#### WORK INSTRUCTION
A word-for-word copy of the entries is needed, and it should contain no images.

====

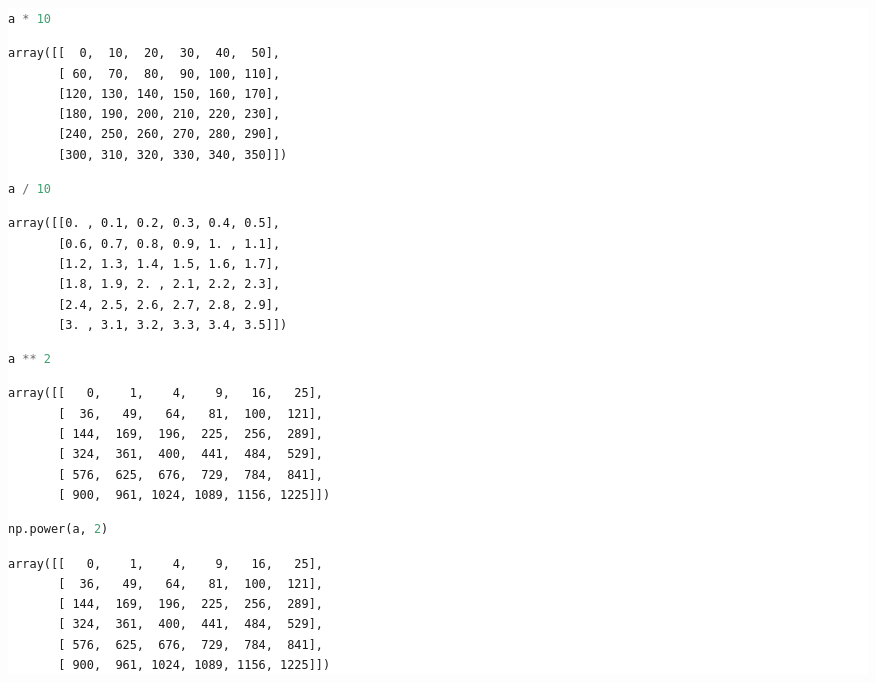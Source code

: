 

```python
a * 10
```




    array([[  0,  10,  20,  30,  40,  50],
           [ 60,  70,  80,  90, 100, 110],
           [120, 130, 140, 150, 160, 170],
           [180, 190, 200, 210, 220, 230],
           [240, 250, 260, 270, 280, 290],
           [300, 310, 320, 330, 340, 350]])




```python
a / 10
```




    array([[0. , 0.1, 0.2, 0.3, 0.4, 0.5],
           [0.6, 0.7, 0.8, 0.9, 1. , 1.1],
           [1.2, 1.3, 1.4, 1.5, 1.6, 1.7],
           [1.8, 1.9, 2. , 2.1, 2.2, 2.3],
           [2.4, 2.5, 2.6, 2.7, 2.8, 2.9],
           [3. , 3.1, 3.2, 3.3, 3.4, 3.5]])




```python
a ** 2
```




    array([[   0,    1,    4,    9,   16,   25],
           [  36,   49,   64,   81,  100,  121],
           [ 144,  169,  196,  225,  256,  289],
           [ 324,  361,  400,  441,  484,  529],
           [ 576,  625,  676,  729,  784,  841],
           [ 900,  961, 1024, 1089, 1156, 1225]])




```python
np.power(a, 2)
```




    array([[   0,    1,    4,    9,   16,   25],
           [  36,   49,   64,   81,  100,  121],
           [ 144,  169,  196,  225,  256,  289],
           [ 324,  361,  400,  441,  484,  529],
           [ 576,  625,  676,  729,  784,  841],
           [ 900,  961, 1024, 1089, 1156, 1225]])
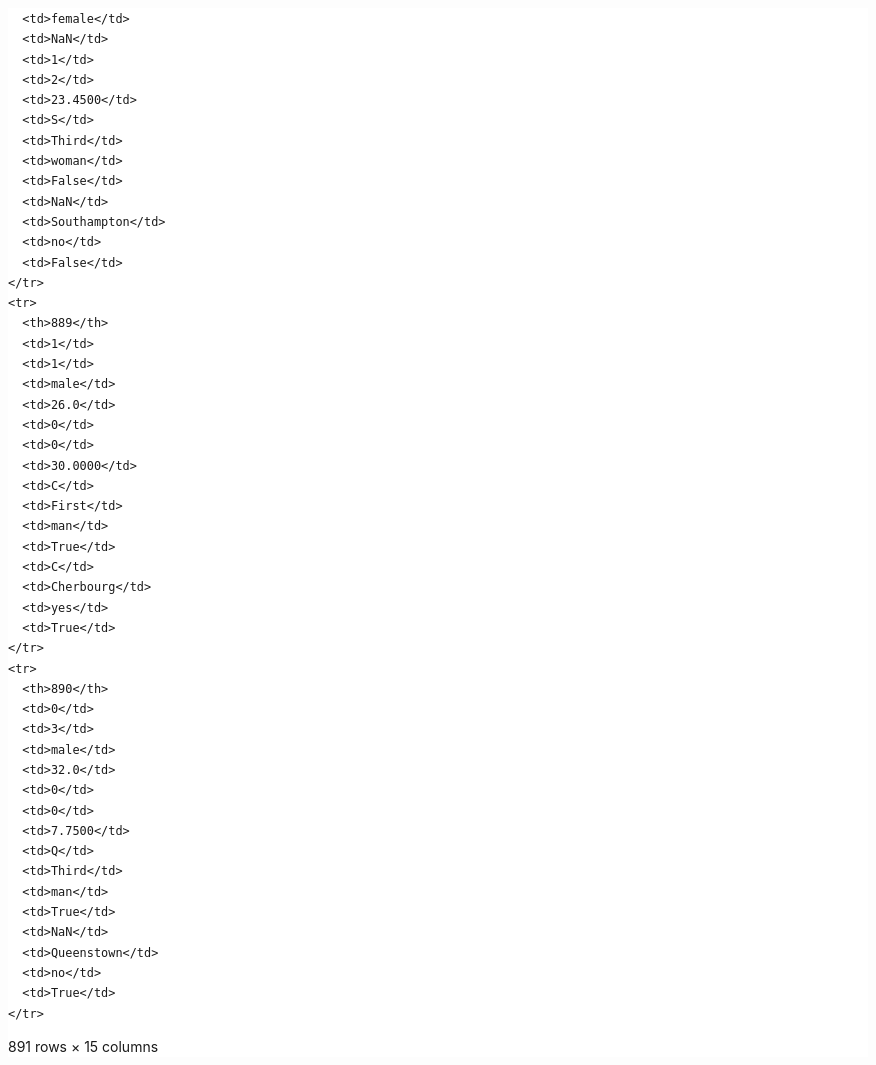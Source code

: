       <td>female</td>
      <td>NaN</td>
      <td>1</td>
      <td>2</td>
      <td>23.4500</td>
      <td>S</td>
      <td>Third</td>
      <td>woman</td>
      <td>False</td>
      <td>NaN</td>
      <td>Southampton</td>
      <td>no</td>
      <td>False</td>
    </tr>
    <tr>
      <th>889</th>
      <td>1</td>
      <td>1</td>
      <td>male</td>
      <td>26.0</td>
      <td>0</td>
      <td>0</td>
      <td>30.0000</td>
      <td>C</td>
      <td>First</td>
      <td>man</td>
      <td>True</td>
      <td>C</td>
      <td>Cherbourg</td>
      <td>yes</td>
      <td>True</td>
    </tr>
    <tr>
      <th>890</th>
      <td>0</td>
      <td>3</td>
      <td>male</td>
      <td>32.0</td>
      <td>0</td>
      <td>0</td>
      <td>7.7500</td>
      <td>Q</td>
      <td>Third</td>
      <td>man</td>
      <td>True</td>
      <td>NaN</td>
      <td>Queenstown</td>
      <td>no</td>
      <td>True</td>
    </tr>
  </tbody>
</table>
<p>891 rows × 15 columns</p>
</div>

====

#### OUTPUT OF THE TASK
Source code

: 

```python
a * 10
```




    array([[  0,  10,  20,  30,  40,  50],
           [ 60,  70,  80,  90, 100, 110],
           [120, 130, 140, 150, 160, 170],
           [180, 190, 200, 210, 220, 230],
           [240, 250, 260, 270, 280, 290],
           [300, 310, 320, 330, 340, 350]])




```python
a / 10
```




    array([[0. , 0.1, 0.2, 0.3, 0.4, 0.5],
           [0.6, 0.7, 0.8, 0.9, 1. , 1.1],
           [1.2, 1.3, 1.4, 1.5, 1.6, 1.7],
           [1.8, 1.9, 2. , 2.1, 2.2, 2.3],
           [2.4, 2.5, 2.6, 2.7, 2.8, 2.9],
           [3. , 3.1, 3.2, 3.3, 3.4, 3.5]])




```python
a ** 2
```




    array([[   0,    1,    4,    9,   16,   25],
           [  36,   49,   64,   81,  100,  121],
           [ 144,  169,  196,  225,  256,  289],
           [ 324,  361,  400,  441,  484,  529],
           [ 576,  625,  676,  729,  784,  841],
           [ 900,  961, 1024, 1089, 1156, 1225]])




```python
np.power(a, 2)
```




    array([[   0,    1,    4,    9,   16,   25],
           [  36,   49,   64,   81,  100,  121],
           [ 144,  169,  196,  225,  256,  289],
           [ 324,  361,  400,  441,  484,  529],
           [ 576,  625,  676,  729,  784,  841],
           [ 900,  961, 1024, 1089, 1156, 1225]])
Source code

:       <td>female</td>
      <td>NaN</td>
      <td>1</td>
      <td>2</td>
      <td>23.4500</td>
      <td>S</td>
      <td>Third</td>
      <td>woman</td>
      <td>False</td>
      <td>NaN</td>
      <td>Southampton</td>
      <td>no</td>
      <td>False</td>
    </tr>
    <tr>
      <th>889</th>
      <td>1</td>
      <td>1</td>
      <td>male</td>
      <td>26.0</td>
      <td>0</td>
      <td>0</td>
      <td>30.0000</td>
      <td>C</td>
      <td>First</td>
      <td>man</td>
      <td>True</td>
      <td>C</td>
      <td>Cherbourg</td>
      <td>yes</td>
      <td>True</td>
    </tr>
    <tr>
      <th>890</th>
      <td>0</td>
      <td>3</td>
      <td>male</td>
      <td>32.0</td>
      <td>0</td>
      <td>0</td>
      <td>7.7500</td>
      <td>Q</td>
      <td>Third</td>
      <td>man</td>
      <td>True</td>
      <td>NaN</td>
      <td>Queenstown</td>
      <td>no</td>
      <td>True</td>
    </tr>
  </tbody>
</table>
<p>891 rows × 15 columns</p>
</div>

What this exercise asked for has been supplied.